Stored data:
....
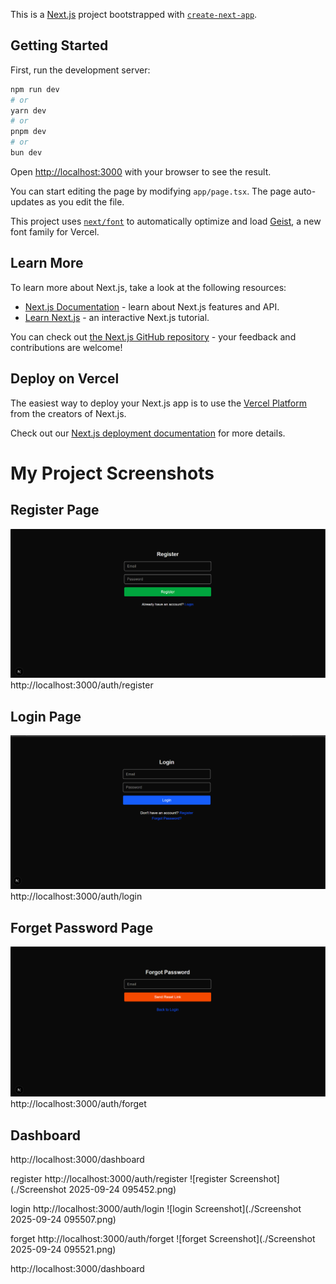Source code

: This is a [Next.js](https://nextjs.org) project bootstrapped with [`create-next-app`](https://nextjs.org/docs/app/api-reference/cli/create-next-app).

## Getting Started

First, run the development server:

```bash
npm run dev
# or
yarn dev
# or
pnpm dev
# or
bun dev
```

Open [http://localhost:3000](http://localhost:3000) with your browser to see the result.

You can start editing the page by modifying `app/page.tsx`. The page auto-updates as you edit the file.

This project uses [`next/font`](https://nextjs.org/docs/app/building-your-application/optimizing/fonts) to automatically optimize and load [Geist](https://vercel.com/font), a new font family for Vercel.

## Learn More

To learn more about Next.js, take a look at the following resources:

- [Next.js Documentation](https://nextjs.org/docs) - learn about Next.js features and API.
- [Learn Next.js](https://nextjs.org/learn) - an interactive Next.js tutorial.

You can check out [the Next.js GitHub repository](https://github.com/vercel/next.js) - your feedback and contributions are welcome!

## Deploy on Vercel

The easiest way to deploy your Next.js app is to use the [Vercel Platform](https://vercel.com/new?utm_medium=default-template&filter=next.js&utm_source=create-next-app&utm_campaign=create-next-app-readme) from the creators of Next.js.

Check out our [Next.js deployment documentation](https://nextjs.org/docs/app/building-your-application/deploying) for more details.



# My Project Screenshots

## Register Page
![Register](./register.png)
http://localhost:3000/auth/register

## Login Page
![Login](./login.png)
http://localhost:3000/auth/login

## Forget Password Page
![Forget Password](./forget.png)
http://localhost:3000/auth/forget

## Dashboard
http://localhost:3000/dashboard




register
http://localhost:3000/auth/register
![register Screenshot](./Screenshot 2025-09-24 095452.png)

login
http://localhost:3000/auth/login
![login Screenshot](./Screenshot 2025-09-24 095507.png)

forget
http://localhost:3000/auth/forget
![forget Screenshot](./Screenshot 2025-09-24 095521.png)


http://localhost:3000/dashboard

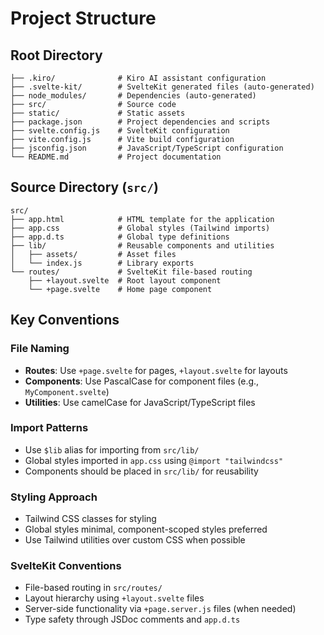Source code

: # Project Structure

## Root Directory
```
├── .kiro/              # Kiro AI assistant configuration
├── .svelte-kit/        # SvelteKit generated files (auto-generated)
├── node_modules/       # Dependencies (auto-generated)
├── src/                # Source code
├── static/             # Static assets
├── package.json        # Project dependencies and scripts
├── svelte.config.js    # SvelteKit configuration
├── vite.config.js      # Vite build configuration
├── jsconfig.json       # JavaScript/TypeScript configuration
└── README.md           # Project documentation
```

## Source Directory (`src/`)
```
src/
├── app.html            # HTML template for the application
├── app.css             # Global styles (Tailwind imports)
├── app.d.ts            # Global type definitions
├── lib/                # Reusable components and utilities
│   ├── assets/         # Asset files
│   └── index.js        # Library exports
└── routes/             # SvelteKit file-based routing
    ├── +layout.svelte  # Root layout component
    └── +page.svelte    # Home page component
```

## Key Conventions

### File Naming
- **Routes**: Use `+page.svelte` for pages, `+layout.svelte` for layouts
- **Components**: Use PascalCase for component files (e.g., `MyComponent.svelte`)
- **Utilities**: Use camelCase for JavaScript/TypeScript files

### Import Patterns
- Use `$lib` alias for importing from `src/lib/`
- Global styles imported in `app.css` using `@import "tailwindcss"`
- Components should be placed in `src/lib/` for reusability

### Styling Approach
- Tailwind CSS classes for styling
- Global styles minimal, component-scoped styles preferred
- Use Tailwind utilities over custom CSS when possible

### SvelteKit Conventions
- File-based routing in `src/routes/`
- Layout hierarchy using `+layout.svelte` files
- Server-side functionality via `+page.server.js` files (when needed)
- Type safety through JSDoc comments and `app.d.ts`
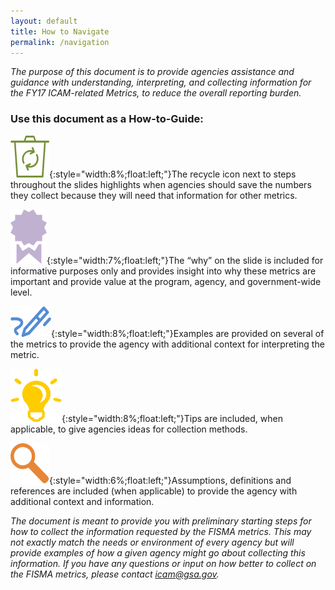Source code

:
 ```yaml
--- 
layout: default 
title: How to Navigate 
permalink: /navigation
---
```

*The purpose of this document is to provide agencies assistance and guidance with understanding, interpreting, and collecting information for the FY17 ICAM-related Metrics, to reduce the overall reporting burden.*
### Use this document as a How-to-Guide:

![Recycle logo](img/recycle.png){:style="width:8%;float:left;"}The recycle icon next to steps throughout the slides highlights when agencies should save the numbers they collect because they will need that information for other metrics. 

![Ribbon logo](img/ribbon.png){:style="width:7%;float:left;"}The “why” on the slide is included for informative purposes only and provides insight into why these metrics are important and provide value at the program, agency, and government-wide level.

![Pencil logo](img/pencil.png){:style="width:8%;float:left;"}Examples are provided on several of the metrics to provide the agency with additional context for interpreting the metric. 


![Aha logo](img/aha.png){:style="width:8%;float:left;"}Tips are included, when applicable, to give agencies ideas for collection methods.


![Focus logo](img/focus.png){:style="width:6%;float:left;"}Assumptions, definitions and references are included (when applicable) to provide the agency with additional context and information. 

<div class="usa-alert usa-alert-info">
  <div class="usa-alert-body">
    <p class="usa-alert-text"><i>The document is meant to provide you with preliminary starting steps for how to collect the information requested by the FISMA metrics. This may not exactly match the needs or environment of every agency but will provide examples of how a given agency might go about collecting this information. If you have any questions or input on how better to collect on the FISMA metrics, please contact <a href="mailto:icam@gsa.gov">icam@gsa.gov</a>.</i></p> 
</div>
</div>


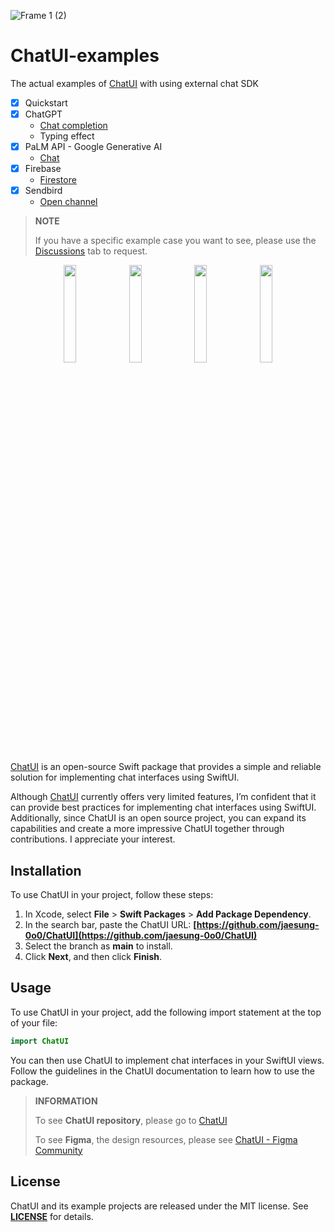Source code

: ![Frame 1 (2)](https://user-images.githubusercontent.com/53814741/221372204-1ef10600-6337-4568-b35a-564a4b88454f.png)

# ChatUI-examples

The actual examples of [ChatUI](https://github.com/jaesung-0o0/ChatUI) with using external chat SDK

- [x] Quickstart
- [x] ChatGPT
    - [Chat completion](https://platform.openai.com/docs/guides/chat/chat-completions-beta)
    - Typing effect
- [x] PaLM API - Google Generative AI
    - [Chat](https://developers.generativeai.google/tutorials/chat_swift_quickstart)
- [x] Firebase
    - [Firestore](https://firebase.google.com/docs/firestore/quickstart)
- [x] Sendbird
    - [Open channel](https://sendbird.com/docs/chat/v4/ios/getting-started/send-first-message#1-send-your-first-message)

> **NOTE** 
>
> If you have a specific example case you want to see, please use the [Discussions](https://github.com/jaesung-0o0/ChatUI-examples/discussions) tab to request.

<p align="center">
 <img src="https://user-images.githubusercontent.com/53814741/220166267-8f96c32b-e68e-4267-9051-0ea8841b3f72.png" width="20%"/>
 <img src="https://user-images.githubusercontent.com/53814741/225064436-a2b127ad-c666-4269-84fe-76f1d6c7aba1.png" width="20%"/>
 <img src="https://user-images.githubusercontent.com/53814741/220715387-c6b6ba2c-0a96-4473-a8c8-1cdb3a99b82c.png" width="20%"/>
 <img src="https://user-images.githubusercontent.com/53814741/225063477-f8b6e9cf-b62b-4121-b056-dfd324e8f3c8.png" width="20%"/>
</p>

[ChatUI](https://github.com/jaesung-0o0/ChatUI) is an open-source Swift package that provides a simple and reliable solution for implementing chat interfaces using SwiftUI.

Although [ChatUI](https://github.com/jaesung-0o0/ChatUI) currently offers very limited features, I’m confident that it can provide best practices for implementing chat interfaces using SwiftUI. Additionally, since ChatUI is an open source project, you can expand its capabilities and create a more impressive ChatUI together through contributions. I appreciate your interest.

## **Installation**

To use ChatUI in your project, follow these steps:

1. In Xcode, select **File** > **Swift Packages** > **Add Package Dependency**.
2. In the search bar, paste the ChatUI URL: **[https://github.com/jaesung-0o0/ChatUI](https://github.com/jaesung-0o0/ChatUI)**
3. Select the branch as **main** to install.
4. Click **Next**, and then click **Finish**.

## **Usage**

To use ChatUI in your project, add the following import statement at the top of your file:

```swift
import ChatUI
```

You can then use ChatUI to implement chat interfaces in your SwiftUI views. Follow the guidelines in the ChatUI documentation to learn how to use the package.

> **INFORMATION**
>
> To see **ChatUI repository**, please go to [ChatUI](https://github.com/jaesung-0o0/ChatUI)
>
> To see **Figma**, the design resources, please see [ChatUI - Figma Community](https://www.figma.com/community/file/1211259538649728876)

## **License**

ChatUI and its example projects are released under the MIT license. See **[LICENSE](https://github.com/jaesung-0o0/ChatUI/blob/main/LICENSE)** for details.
....
**Your assignment:**
Look above for the line containing "1. In Xcode, select". Return it and each line after it exactly, through the last line, and nothing more.

**Answer space:**
1. In Xcode, select **File** > **Swift Packages** > **Add Package Dependency**.
2. In the search bar, paste the ChatUI URL: **[https://github.com/jaesung-0o0/ChatUI](https://github.com/jaesung-0o0/ChatUI)**
3. Select the branch as **main** to install.
4. Click **Next**, and then click **Finish**.

## **Usage**

To use ChatUI in your project, add the following import statement at the top of your file:

```swift
import ChatUI
```

You can then use ChatUI to implement chat interfaces in your SwiftUI views. Follow the guidelines in the ChatUI documentation to learn how to use the package.

> **INFORMATION**
>
> To see **ChatUI repository**, please go to [ChatUI](https://github.com/jaesung-0o0/ChatUI)
>
> To see **Figma**, the design resources, please see [ChatUI - Figma Community](https://www.figma.com/community/file/1211259538649728876)

## **License**

ChatUI and its example projects are released under the MIT license. See **[LICENSE](https://github.com/jaesung-0o0/ChatUI/blob/main/LICENSE)** for details.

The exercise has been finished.